PROMPT - Set down the full data below exactly as given, please.

(SUPPLIED RECORDS begins)

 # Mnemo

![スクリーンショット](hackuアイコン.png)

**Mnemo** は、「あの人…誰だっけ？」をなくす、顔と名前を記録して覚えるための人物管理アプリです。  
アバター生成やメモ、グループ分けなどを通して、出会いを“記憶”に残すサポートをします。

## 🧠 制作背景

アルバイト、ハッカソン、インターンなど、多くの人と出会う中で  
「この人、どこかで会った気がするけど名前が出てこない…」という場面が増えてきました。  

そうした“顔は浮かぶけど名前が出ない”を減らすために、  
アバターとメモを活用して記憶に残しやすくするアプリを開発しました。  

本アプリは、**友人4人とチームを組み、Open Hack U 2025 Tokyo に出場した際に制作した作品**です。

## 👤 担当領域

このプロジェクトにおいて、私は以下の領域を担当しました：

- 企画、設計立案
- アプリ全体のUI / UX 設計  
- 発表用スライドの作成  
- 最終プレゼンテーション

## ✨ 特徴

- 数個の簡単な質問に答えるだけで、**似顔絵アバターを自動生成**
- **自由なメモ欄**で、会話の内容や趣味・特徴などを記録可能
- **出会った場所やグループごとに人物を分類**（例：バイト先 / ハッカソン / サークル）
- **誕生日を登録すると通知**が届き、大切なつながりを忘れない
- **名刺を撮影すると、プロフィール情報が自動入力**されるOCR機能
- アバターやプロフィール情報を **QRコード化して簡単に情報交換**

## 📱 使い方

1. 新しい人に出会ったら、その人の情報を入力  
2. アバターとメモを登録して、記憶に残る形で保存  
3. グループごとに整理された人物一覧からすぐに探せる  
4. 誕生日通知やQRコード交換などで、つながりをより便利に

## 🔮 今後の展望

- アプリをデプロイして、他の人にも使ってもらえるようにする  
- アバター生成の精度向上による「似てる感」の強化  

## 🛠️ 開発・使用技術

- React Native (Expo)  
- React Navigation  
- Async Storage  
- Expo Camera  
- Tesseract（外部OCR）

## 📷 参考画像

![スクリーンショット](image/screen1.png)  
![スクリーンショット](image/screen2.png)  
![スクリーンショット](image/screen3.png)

(SUPPLIED RECORDS ends)

SOLUTION TO THE PROBLEM -
 # Mnemo

![スクリーンショット](hackuアイコン.png)

**Mnemo** は、「あの人…誰だっけ？」をなくす、顔と名前を記録して覚えるための人物管理アプリです。  
アバター生成やメモ、グループ分けなどを通して、出会いを“記憶”に残すサポートをします。

## 🧠 制作背景

アルバイト、ハッカソン、インターンなど、多くの人と出会う中で  
「この人、どこかで会った気がするけど名前が出てこない…」という場面が増えてきました。  

そうした“顔は浮かぶけど名前が出ない”を減らすために、  
アバターとメモを活用して記憶に残しやすくするアプリを開発しました。  

本アプリは、**友人4人とチームを組み、Open Hack U 2025 Tokyo に出場した際に制作した作品**です。

## 👤 担当領域

このプロジェクトにおいて、私は以下の領域を担当しました：

- 企画、設計立案
- アプリ全体のUI / UX 設計  
- 発表用スライドの作成  
- 最終プレゼンテーション

## ✨ 特徴

- 数個の簡単な質問に答えるだけで、**似顔絵アバターを自動生成**
- **自由なメモ欄**で、会話の内容や趣味・特徴などを記録可能
- **出会った場所やグループごとに人物を分類**（例：バイト先 / ハッカソン / サークル）
- **誕生日を登録すると通知**が届き、大切なつながりを忘れない
- **名刺を撮影すると、プロフィール情報が自動入力**されるOCR機能
- アバターやプロフィール情報を **QRコード化して簡単に情報交換**

## 📱 使い方

1. 新しい人に出会ったら、その人の情報を入力  
2. アバターとメモを登録して、記憶に残る形で保存  
3. グループごとに整理された人物一覧からすぐに探せる  
4. 誕生日通知やQRコード交換などで、つながりをより便利に

## 🔮 今後の展望

- アプリをデプロイして、他の人にも使ってもらえるようにする  
- アバター生成の精度向上による「似てる感」の強化  

## 🛠️ 開発・使用技術

- React Native (Expo)  
- React Navigation  
- Async Storage  
- Expo Camera  
- Tesseract（外部OCR）

## 📷 参考画像

![スクリーンショット](image/screen1.png)  
![スクリーンショット](image/screen2.png)  
![スクリーンショット](image/screen3.png)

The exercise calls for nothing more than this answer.